Abdulaziz al-Dukhail, who had served as deputy finance minister, went missing in April along with at least two other public intellectuals also believed to be in detention for their implied criticism of the state.
In the following months, separate claims surfaced that a Twitter data breach by Saudi infiltrators in 2015 resulted in a wave of “enforced disappearances” of regime critics, many with anonymous accounts on the social media platform.
The cases illustrate how Saudi Arabia, which accounts for the most Twitter users in the Arab world, has sought to harness the power of the platform to promote its ambitious reforms while also aggressively seeking to tame free expression.
The three public figures dropped from view after expressing sympathy over the death of jailed activist Abdullah al-Hamid, according to family members and two campaign groups including the London-based ALQST.
Hamid, a veteran activist, died after suffering a stroke in detention while serving an 11-year sentence, sparking a torrent of criticism from international campaigners.
Dukhail’s exact whereabouts are not known and authorities have not revealed any formal charges, his son Abdulhakim al-Dukhail told AFP.
“Why was he taken? What was his crime?” said Abdulhakim, currently based in Paris.
“Is he in jail just for a tweet?”.
Saudi authorities did not respond to AFP’s request for comment.
– Crackdown –
The detentions mirror an offline clampdown on dissent, with activists, bloggers and even royal family members arrested in recent years as Crown Prince Mohammed bin Salman bolsters his grip on power.
Saudi Arabia has stepped up arrests under a loosely worded anti cyber-crime law, which campaigners including Amnesty International say criminalises online criticism of the government.

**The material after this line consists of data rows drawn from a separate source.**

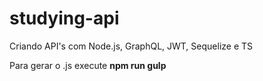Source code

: # studying-api
Criando API's com Node.js, GraphQL, JWT, Sequelize e TS<br />

<p>Para gerar o .js execute <strong>npm run gulp</strong></p>


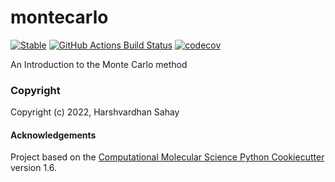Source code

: montecarlo
==============================
[//]: # (Badges)
[![Stable](https://img.shields.io/badge/docs-stable-blue.svg)](https://bhima.github.io/montecarlo/)
[![GitHub Actions Build Status](https://github.com/bhvima/montecarlo/workflows/CI/badge.svg)](https://github.com/bhvima/montecarlo/actions?query=workflow%3ACI)
[![codecov](https://codecov.io/gh/bhvima/montecarlo/branch/master/graph/badge.svg)](https://codecov.io/gh/bhvima/montecarlo/branch/master)


An Introduction to the Monte Carlo method

### Copyright

Copyright (c) 2022, Harshvardhan Sahay


#### Acknowledgements
 
Project based on the 
[Computational Molecular Science Python Cookiecutter](https://github.com/molssi/cookiecutter-cms) version 1.6.
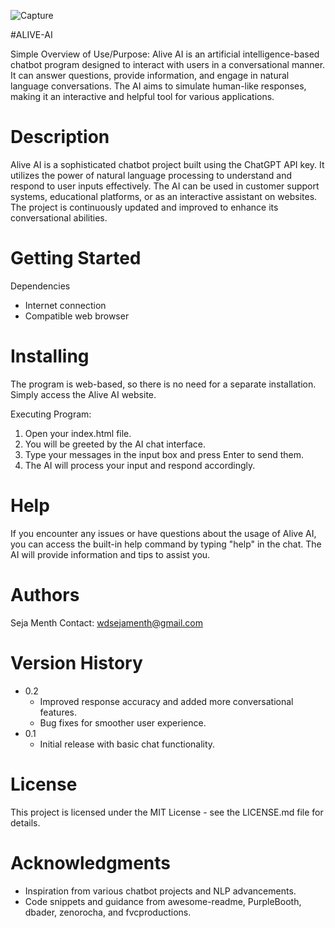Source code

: ![Capture](https://github.com/sejaenathdesilva/ALIVE-AI/assets/141642890/8f0963f6-e19b-4cf7-ba0f-b95ec8a75300)

 
 #ALIVE-AI


Simple Overview of Use/Purpose:
Alive AI is an artificial intelligence-based chatbot program designed to interact with users in a conversational manner. It can answer questions, provide information, and engage in natural language conversations. The AI aims to simulate human-like responses, making it an interactive and helpful tool for various applications.

# Description
Alive AI is a sophisticated chatbot project built using the ChatGPT API key. It utilizes the power of natural language processing to understand and respond to user inputs effectively. The AI can be used in customer support systems, educational platforms, or as an interactive assistant on websites. The project is continuously updated and improved to enhance its conversational abilities.

# Getting Started

Dependencies
- Internet connection
- Compatible web browser

# Installing
The program is web-based, so there is no need for a separate installation. Simply access the Alive AI website.

Executing Program:
1. Open your index.html file.
2. You will be greeted by the AI chat interface.
3. Type your messages in the input box and press Enter to send them.
4. The AI will process your input and respond accordingly.

# Help
If you encounter any issues or have questions about the usage of Alive AI, you can access the built-in help command by typing "help" in the chat. The AI will provide information and tips to assist you.

# Authors
Seja Menth
Contact: wdsejamenth@gmail.com

# Version History
- 0.2
  - Improved response accuracy and added more conversational features.
  - Bug fixes for smoother user experience.
- 0.1
  - Initial release with basic chat functionality.

# License
This project is licensed under the MIT License - see the LICENSE.md file for details.

# Acknowledgments
- Inspiration from various chatbot projects and NLP advancements.
- Code snippets and guidance from awesome-readme, PurpleBooth, dbader, zenorocha, and fvcproductions.

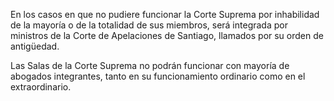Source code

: En los casos en que no pudiere funcionar la Corte Suprema por inhabilidad de la mayoría o de la totalidad de sus miembros, será integrada por ministros de la Corte de Apelaciones de Santiago, llamados por su orden de antigüedad.

Las Salas de la Corte Suprema no podrán funcionar con mayoría de abogados integrantes, tanto en su funcionamiento ordinario como en el extraordinario.
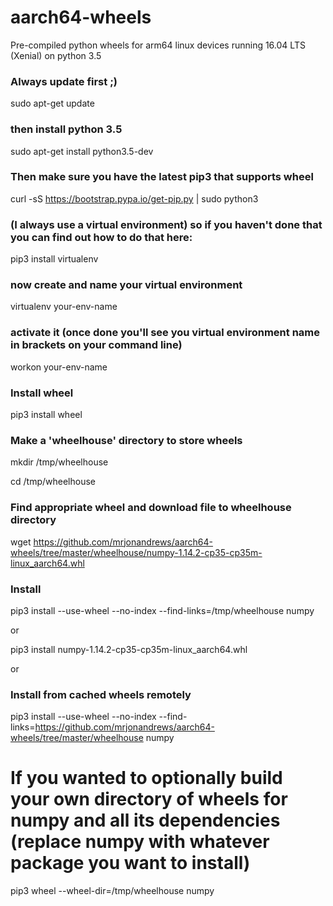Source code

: # aarch64-wheels
Pre-compiled python wheels for arm64 linux devices running 16.04 LTS (Xenial) on python 3.5

### Always update first ;)
sudo apt-get update

### then install python 3.5
sudo apt-get install python3.5-dev

### Then make sure you have the latest pip3 that supports wheel
curl -sS https://bootstrap.pypa.io/get-pip.py | sudo python3

### (I always use a virtual environment) so if you haven't done that you can find out how to do that here:
pip3 install virtualenv

### now create and name your virtual environment
virtualenv your-env-name 

### activate it (once done you'll see you virtual environment name in brackets on your command line)
workon your-env-name

### Install wheel
pip3 install wheel

### Make a 'wheelhouse' directory to store wheels
mkdir /tmp/wheelhouse

cd /tmp/wheelhouse

### Find appropriate wheel and download file to wheelhouse directory
wget https://github.com/mrjonandrews/aarch64-wheels/tree/master/wheelhouse/numpy-1.14.2-cp35-cp35m-linux_aarch64.whl

### Install
pip3 install --use-wheel --no-index --find-links=/tmp/wheelhouse numpy

or

pip3 install numpy-1.14.2-cp35-cp35m-linux_aarch64.whl

or

### Install from cached wheels remotely
pip3 install --use-wheel --no-index --find-links=https://github.com/mrjonandrews/aarch64-wheels/tree/master/wheelhouse numpy

# If you wanted to optionally build your own directory of wheels for numpy and all its dependencies (replace numpy with whatever package you want to install)
pip3 wheel --wheel-dir=/tmp/wheelhouse numpy
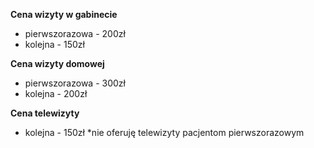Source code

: __Cena wizyty w gabinecie__
- pierwszorazowa - 200zł
- kolejna - 150zł

__Cena wizyty domowej__
- pierwszorazowa - 300zł
- kolejna - 200zł

__Cena telewizyty__
- kolejna - 150zł
 *nie oferuję telewizyty pacjentom pierwszorazowym

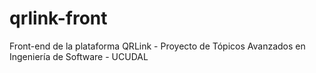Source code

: # qrlink-front
Front-end de la plataforma QRLink - Proyecto de Tópicos Avanzados en Ingeniería de Software - UCUDAL
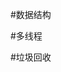 #数据结构


#多线程


#垃圾回收


























































































































































































































































































































































































































































 

























































































































































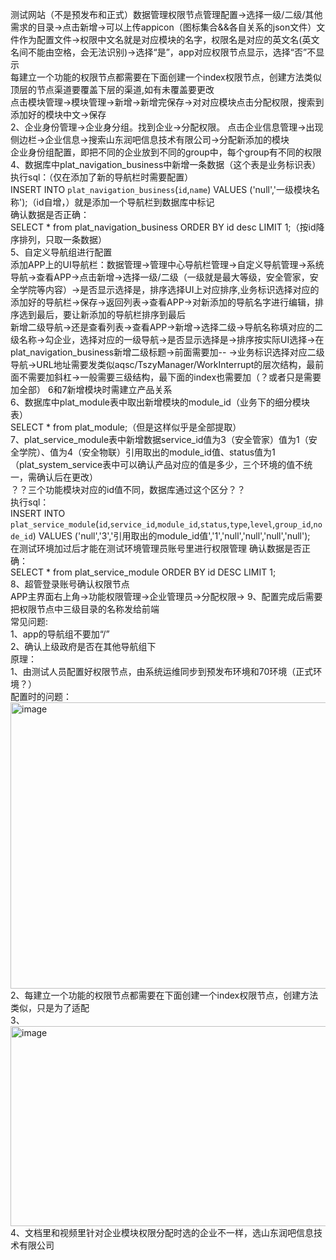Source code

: 测试网站（不是预发布和正式）数据管理权限节点管理配置->选择一级/二级/其他需求的目录->点击新增->可以上传appicon（图标集合&&各自关系的json文件）文件作为配置文件->权限中文名就是对应模块的名字，权限名是对应的英文名(英文名间不能由空格，会无法识别)->选择“是”，app对应权限节点显示，选择“否”不显示<br>
每建立一个功能的权限节点都需要在下面创建一个index权限节点，创建方法类似<br>
顶层的节点渠道要覆盖下层的渠道,如有未覆盖要更改<br>
点击模块管理->模块管理->新增->新增完保存->对对应模块点击分配权限，搜索到添加好的模块中文->保存<br>
2、企业身份管理->企业身分组。找到企业->分配权限。
点击企业信息管理->出现侧边栏->企业信息->搜索山东润吧信息技术有限公司->分配新添加的模块<br>
企业身份组配置，即把不同的企业放到不同的group中，每个group有不同的权限<br>
4、数据库中plat_navigation_business中新增一条数据（这个表是业务标识表）<br>
执行sql：（仅在添加了新的导航栏时需要配置）<br>
INSERT INTO `plat_navigation_business`(`id`,`name`) VALUES ('null','一级模块名称');（id自增，）就是添加一个导航栏到数据库中标记<br>
确认数据是否正确：<br>
SELECT * from plat_navigation_business ORDER BY id desc LIMIT 1;（按id降序排列，只取一条数据）<br>
5、自定义导航组进行配置<br>
添加APP上的UI导航栏：数据管理->管理中心导航栏管理->自定义导航管理->系统导航->查看APP->点击新增->选择一级/二级（一级就是最大等级，安全管家，安全学院等内容）->是否显示选择是，排序选择UI上对应排序,业务标识选择对应的添加好的导航栏->保存->返回列表->查看APP->对新添加的导航名字进行编辑，排序选到最后，要让新添加的导航栏排序到最后<br>
新增二级导航->还是查看列表->查看APP->新增->选择二级->导航名称填对应的二级名称->勾企业，选择对应的一级导航->是否显示选择是->排序按实际UI选择->在plat_navigation_business新增二级标题->前面需要加--   ->业务标识选择对应二级导航->URL地址需要发类似aqsc/TszyManager/WorkInterrupt的层次结构，最前面不需要加斜杠->一般需要三级结构，最下面的index也需要加（？或者只是需要加全部）
6和7新增模块时需建立产品关系<br>
6、数据库中plat_module表中取出新增模块的module_id（业务下的细分模块表）<br>
SELECT * from plat_module;（但是这样似乎是全部提取）<br>
7、plat_service_module表中新增数据service_id值为3（安全管家）值为1（安全学院）、值为4（安全物联）引用取出的module_id值、status值为1（plat_system_service表中可以确认产品对应的值是多少，三个环境的值不统一，需确认后在更改）<br>
？？三个功能模块对应的id值不同，数据库通过这个区分？？<br>
执行sql：<br>
INSERT INTO `plat_service_module`(`id`,`service_id`,`module_id`,`status`,`type`,`level`,`group_id`,`node_id`) VALUES ('null','3','引用取出的module_id值','1','null','null','null','null');<br>
在测试环境加过后才能在测试环境管理员账号里进行权限管理
确认数据是否正确：<br>
SELECT * from plat_service_module ORDER BY id DESC LIMIT 1;<br>
8、超管登录账号确认权限节点<br>
APP主界面右上角->功能权限管理->企业管理员->分配权限->
9、配置完成后需要把权限节点中三级目录的名称发给前端<br>
常见问题:<br>
1、app的导航组不要加“/”<br>
2、确认上级政府是否在其他导航组下<br>
原理：<br>
1、由测试人员配置好权限节点，由系统运维同步到预发布环境和70环境（正式环境？）<br>
配置时的问题：<br>
<img width="770" height="458" alt="image" src="https://github.com/user-attachments/assets/71976425-2543-44ab-b559-b8924a796e46" />
2、每建立一个功能的权限节点都需要在下面创建一个index权限节点，创建方法类似，只是为了适配<br>
3、<img width="780" height="320" alt="image" src="https://github.com/user-attachments/assets/83ae9c72-eb06-4dba-94f6-5f5854a16550" />
4、文档里和视频里针对企业模块权限分配时选的企业不一样，选山东润吧信息技术有限公司<br>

“A simple tweet can land you in jail in Saudi Arabia with no access to a lawyer for months, maybe years,” said Lynn Maalouf, Amnesty’s Middle East research director.
Further raising concern is a 2015 Twitter data breach by Saudi moles, which led to the unmasking and arrests of anonymous critics of the government on the platform, according to family members and two lawsuits against the company.
The US justice department has charged two former employees with spying for the Saudi government as they accessed data on more than 6,000 accounts while looking for users “critical of the regime”.
“Such private user information included their email addresses, phone numbers, IP addresses, and dates of birth,” the justice department said last year, warning the data may have been used to locate the users.
One of those unmasked was Abdulrahman al-Sadhan, a 36-year-old employee of the humanitarian group Red Crescent who voiced opinions over human rights and social justice issues on an anonymous Twitter account, according to his family.
He was picked up from his Riyadh office by Saudi Arabia’s secret police in March 2018, said his San Francisco-based sister Areej al-Sadhan.
Two years after he disappeared, he was allowed a brief call to a relative and revealed he was being held at the high-security Al-Ha’ir prison near Riyadh.
“It was his first and only call — it lasted less than a minute,” Areej told AFP.
“Someone behind him said ‘your minute is up’. There was no goodbye, no ‘talk to you later’, no closure. The line was cut.”
i ara- Social media weaponised –
Two Saudi dissidents based in North America claimed in separate lawsuits against Twitter that their accounts were targeted in the breach, which endangered the lives of their associates in the kingdom.
One of them, Ali al-Ahmed who heads the Washington-based think tank Institute for Gulf Affairs, filed an amended complaint in August lashing out at Twitter over its “abject failure” to protect his account.
Ahmed’s lawyer provided AFP with a list of eight Saudis who were in contact with him through anonymous Twitter accounts, claiming they ended up jailed, missing or dead after the breach.
Twitter did not respond to a request for comment.
In recent years, the online giant has deleted thousands of “state-backed” Saudi accounts, citing a violation of the platform’s manipulation policies.
Saudi Arabia, which market research firm Statista says has around 12 million Twitter users, has seen a growth in online armies of self-styled patriots who cheerlead government policy and attack critics.
They rose as part of a policy driven by former royal court advisor Saud al-Qahtani, who earned nicknames such as “lord of the flies” for managing an electronic army.
“Saudi’s digital authoritarianism… is egregious in its audacity,” said Marc Owen Jones, author of the upcoming book “Digital Authoritarianism in the Middle East”.